Il était une fois une enfant d'une huitaine d'années, au bord d’une mer transparente sous un soleil sans nuage.

 

« C’est comme le vélo, vas-y et c’est tout, encourage l’un.

- Pense à rien », lui dit l’autre. Son grand frère, Paul, et sa mère n’y pouvaient rien.

« L’eau est froide », répétait Jo. Transie, elle restait comme plantée, de l’eau à hauteur de ses genoux.

 

Du rivage, sortant d’une délicieuse baignade, j’improvise cette proposition inspirée par la fillette inconnue en détresse.

Aimerais-tu essayer ma queue de sirène ?

Tout dans son attitude acquiesçait : son regard brillant, sa retenue, son silence. Rose fluo, ma monopalme toute neuve, contrastant avec le bleu de son bikini, venait de s’avérer trop petite pour moi.


Décidée, elle la chausse, et, d’un bond, se laisse glisser dans l’eau depuis le bord du ponton, entre sa mère et moi. « Jo, vas-y », dit son père. Spontanément, elle ondule, malhabile. Son regard m’interroge. Avec un large sourire, je lui souffle : « Imagine que tu danses comme une sirène ! ». Sa nage s’assouplit et s'affirme. Jo hèle alors : « Papa, mets-toi un peu plus loin ! Ça me rassure. » Elle s’élance le long du ponton pour le rejoindre et reviens à son point de départ.
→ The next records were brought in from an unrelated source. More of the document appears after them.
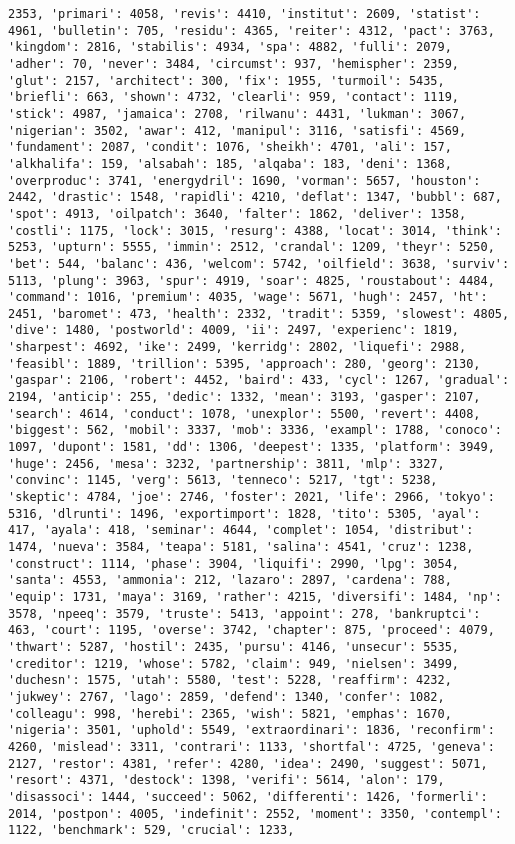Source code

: \documentclass[11pt]{article}
\begin{document}
\begin{Verbatim}[commandchars=\\\{\}]
2353, 'primari': 4058, 'revis': 4410, 'institut': 2609, 'statist': 4961, 'bulletin': 705, 'residu': 4365, 'reiter': 4312, 'pact': 3763, 'kingdom': 2816, 'stabilis': 4934, 'spa': 4882, 'fulli': 2079, 'adher': 70, 'never': 3484, 'circumst': 937, 'hemispher': 2359, 'glut': 2157, 'architect': 300, 'fix': 1955, 'turmoil': 5435, 'briefli': 663, 'shown': 4732, 'clearli': 959, 'contact': 1119, 'stick': 4987, 'jamaica': 2708, 'rilwanu': 4431, 'lukman': 3067, 'nigerian': 3502, 'awar': 412, 'manipul': 3116, 'satisfi': 4569, 'fundament': 2087, 'condit': 1076, 'sheikh': 4701, 'ali': 157, 'alkhalifa': 159, 'alsabah': 185, 'alqaba': 183, 'deni': 1368, 'overproduc': 3741, 'energydril': 1690, 'vorman': 5657, 'houston': 2442, 'drastic': 1548, 'rapidli': 4210, 'deflat': 1347, 'bubbl': 687, 'spot': 4913, 'oilpatch': 3640, 'falter': 1862, 'deliver': 1358, 'costli': 1175, 'lock': 3015, 'resurg': 4388, 'locat': 3014, 'think': 5253, 'upturn': 5555, 'immin': 2512, 'crandal': 1209, 'theyr': 5250, 'bet': 544, 'balanc': 436, 'welcom': 5742, 'oilfield': 3638, 'surviv': 5113, 'plung': 3963, 'spur': 4919, 'soar': 4825, 'roustabout': 4484, 'command': 1016, 'premium': 4035, 'wage': 5671, 'hugh': 2457, 'ht': 2451, 'baromet': 473, 'health': 2332, 'tradit': 5359, 'slowest': 4805, 'dive': 1480, 'postworld': 4009, 'ii': 2497, 'experienc': 1819, 'sharpest': 4692, 'ike': 2499, 'kerridg': 2802, 'liquefi': 2988, 'feasibl': 1889, 'trillion': 5395, 'approach': 280, 'georg': 2130, 'gaspar': 2106, 'robert': 4452, 'baird': 433, 'cycl': 1267, 'gradual': 2194, 'anticip': 255, 'dedic': 1332, 'mean': 3193, 'gasper': 2107, 'search': 4614, 'conduct': 1078, 'unexplor': 5500, 'revert': 4408, 'biggest': 562, 'mobil': 3337, 'mob': 3336, 'exampl': 1788, 'conoco': 1097, 'dupont': 1581, 'dd': 1306, 'deepest': 1335, 'platform': 3949, 'huge': 2456, 'mesa': 3232, 'partnership': 3811, 'mlp': 3327, 'convinc': 1145, 'verg': 5613, 'tenneco': 5217, 'tgt': 5238, 'skeptic': 4784, 'joe': 2746, 'foster': 2021, 'life': 2966, 'tokyo': 5316, 'dlrunti': 1496, 'exportimport': 1828, 'tito': 5305, 'ayal': 417, 'ayala': 418, 'seminar': 4644, 'complet': 1054, 'distribut': 1474, 'nueva': 3584, 'teapa': 5181, 'salina': 4541, 'cruz': 1238, 'construct': 1114, 'phase': 3904, 'liquifi': 2990, 'lpg': 3054, 'santa': 4553, 'ammonia': 212, 'lazaro': 2897, 'cardena': 788, 'equip': 1731, 'maya': 3169, 'rather': 4215, 'diversifi': 1484, 'np': 3578, 'npeeq': 3579, 'truste': 5413, 'appoint': 278, 'bankruptci': 463, 'court': 1195, 'overse': 3742, 'chapter': 875, 'proceed': 4079, 'thwart': 5287, 'hostil': 2435, 'pursu': 4146, 'unsecur': 5535, 'creditor': 1219, 'whose': 5782, 'claim': 949, 'nielsen': 3499, 'duchesn': 1575, 'utah': 5580, 'test': 5228, 'reaffirm': 4232, 'jukwey': 2767, 'lago': 2859, 'defend': 1340, 'confer': 1082, 'colleagu': 998, 'herebi': 2365, 'wish': 5821, 'emphas': 1670, 'nigeria': 3501, 'uphold': 5549, 'extraordinari': 1836, 'reconfirm': 4260, 'mislead': 3311, 'contrari': 1133, 'shortfal': 4725, 'geneva': 2127, 'restor': 4381, 'refer': 4280, 'idea': 2490, 'suggest': 5071, 'resort': 4371, 'destock': 1398, 'verifi': 5614, 'alon': 179, 'disassoci': 1444, 'succeed': 5062, 'differenti': 1426, 'formerli': 2014, 'postpon': 4005, 'indefinit': 2552, 'moment': 3350, 'contempl': 1122, 'benchmark': 529, 'crucial': 1233, 
\end{Verbatim}
\end{document}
Ravie, Jo se hisse à bout de bras sur le ponton et s’assied. « Est-ce que cela te ferait plaisir que je t’offre ma queue de sirène ? ». Joséphine ne dit mot. « Elle est à toi. » D’un élan reconnaissant, la fillette m’enlace. A trois ans, elle avait failli se noyer. 

 

J’ai vécu ce conte il y a peu. De la terreur à l’enchantement, l’espace est parfois infime, mais nos cellules se souviennent. En prendre conscience aide à oser se libérer de freins, engrammés en nous.